Ma c’è un altro italiano con il grado di direttore generale, oggi all’Onu: il sociologo Pino Arlacchi, già senatore ulivista (lasciò il suo posto ad Antonio Di Pietro), che guida dal '97 l’Ufficio per il controllo della droga a Vienna. Cioè proprio l’organismo contestato più di ogni altro dal Pr, che non condivide il proibizionismo adottato dall’Onu in materia.
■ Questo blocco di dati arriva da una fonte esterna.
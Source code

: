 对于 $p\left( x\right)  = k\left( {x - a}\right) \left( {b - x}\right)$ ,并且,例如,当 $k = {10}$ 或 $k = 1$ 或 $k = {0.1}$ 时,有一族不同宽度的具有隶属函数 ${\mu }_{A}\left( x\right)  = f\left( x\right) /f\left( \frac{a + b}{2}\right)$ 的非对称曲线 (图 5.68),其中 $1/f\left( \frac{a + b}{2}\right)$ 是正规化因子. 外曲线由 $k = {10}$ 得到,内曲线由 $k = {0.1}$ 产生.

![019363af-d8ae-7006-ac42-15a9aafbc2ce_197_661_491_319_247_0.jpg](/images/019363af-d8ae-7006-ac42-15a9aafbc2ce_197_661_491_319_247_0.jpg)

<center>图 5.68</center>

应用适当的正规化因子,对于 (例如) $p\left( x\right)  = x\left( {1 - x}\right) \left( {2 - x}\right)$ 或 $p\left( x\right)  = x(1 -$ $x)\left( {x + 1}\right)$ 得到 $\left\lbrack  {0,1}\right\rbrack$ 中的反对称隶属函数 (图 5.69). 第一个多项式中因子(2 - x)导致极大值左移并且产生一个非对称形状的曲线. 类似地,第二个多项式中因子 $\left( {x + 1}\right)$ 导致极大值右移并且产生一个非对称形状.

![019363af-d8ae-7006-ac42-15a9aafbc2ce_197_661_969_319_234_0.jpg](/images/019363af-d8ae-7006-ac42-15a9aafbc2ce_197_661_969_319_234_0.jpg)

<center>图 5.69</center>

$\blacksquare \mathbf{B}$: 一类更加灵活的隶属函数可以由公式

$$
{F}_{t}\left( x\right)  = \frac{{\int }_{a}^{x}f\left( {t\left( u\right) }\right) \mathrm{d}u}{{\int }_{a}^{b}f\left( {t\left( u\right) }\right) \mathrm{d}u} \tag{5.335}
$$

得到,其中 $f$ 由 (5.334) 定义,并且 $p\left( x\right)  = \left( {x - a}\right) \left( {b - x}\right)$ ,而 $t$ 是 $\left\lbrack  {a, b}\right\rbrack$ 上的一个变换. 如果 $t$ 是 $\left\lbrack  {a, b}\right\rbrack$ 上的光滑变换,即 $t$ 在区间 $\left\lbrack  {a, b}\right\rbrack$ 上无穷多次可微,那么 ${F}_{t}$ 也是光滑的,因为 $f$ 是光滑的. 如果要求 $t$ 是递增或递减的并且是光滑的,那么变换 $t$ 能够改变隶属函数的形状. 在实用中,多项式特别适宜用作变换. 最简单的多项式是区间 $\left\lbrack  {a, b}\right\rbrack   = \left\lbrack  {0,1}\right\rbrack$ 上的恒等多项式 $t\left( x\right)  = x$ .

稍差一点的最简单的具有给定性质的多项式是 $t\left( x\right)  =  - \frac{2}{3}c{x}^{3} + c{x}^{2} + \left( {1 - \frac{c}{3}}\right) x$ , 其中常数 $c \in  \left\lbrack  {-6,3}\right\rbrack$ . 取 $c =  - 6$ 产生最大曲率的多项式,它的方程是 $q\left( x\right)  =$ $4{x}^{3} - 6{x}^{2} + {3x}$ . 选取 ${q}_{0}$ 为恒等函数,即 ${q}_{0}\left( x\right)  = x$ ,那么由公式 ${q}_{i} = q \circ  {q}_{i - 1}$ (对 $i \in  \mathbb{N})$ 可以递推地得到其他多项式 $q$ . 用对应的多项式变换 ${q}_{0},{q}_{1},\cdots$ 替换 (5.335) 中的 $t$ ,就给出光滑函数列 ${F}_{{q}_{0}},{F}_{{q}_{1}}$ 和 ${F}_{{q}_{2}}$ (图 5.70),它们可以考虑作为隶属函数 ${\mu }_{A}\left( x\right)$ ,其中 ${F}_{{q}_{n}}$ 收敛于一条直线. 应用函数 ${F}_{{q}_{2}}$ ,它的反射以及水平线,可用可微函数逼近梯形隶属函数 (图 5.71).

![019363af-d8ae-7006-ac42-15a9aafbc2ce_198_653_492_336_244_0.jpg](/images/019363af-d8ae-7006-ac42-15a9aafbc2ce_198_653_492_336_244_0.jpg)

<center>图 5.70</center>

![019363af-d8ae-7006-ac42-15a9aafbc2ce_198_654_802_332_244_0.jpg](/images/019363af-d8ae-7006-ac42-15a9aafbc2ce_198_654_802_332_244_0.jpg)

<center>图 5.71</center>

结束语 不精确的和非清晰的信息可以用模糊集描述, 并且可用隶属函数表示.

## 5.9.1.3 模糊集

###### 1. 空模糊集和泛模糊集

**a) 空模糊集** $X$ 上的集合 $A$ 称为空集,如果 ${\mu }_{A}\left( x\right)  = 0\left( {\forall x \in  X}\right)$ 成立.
Ogni volta che a Vienna c’è un dibattito sulla droga, i radicali prendono la parola per contestare Arlacchi: «Dal ’97 la produzione di droga nel mondo è aumentata», constatano, «e nell’Afghanistan dei talebani da lui lautamente finanziati è addirittura raddoppiata: oggi Kabul fornisce il 75 per cento dell’oppio mondiale». 

In effetti, la strategia Onu di offrire ai coltivatori di oppio e coca incentivi finanziari per cambiare produzione ha funzionato soltanto in Perù e Bolivia («Ma narcotizzando il mercato, che crollerebbe appena l’Onu non pagasse più», obiettano i radicali), e non in Birmania e Colombia. E questo ci porta alla seconda, inverosimile accusa lanciata contro i radicali: quella di essere finanziati dai grandi spacciatori di droga. 

Finora Mosca non ha sostanziato le sue contestazioni. Ma è facile immaginare che si riferisca anche all’appoggio dato dal segretario del Pr, il belga Olivier Dupuis (eletto europarlamentare un anno fa nella Lista Bonino), ad alcuni membri del «Consiglio andino dei produttori di coca». Maruja Machaca, Evo Morales e Roger Rumrill erano infatti finiti in prigione in Bolivia nel '95, dopo un tour europeo in cui avevano proposto la depenalizzazione della coltivazione della coca come alternativa allo sradicamento coatto effettuato dai raid militari. Dupuis scrisse al presidente boliviano Gonzalo Sanchez de Lozada, chiedendone la scarcerazione. 

Ma quella era un’iniziativa alla luce del sole. Ed è da trent’anni che i radicali contestano in ogni sede il proibizionismo sulle droghe. Lo sapeva anche la Russia, quando nel '95 votò sì all’ammissione del Pr all’Onu.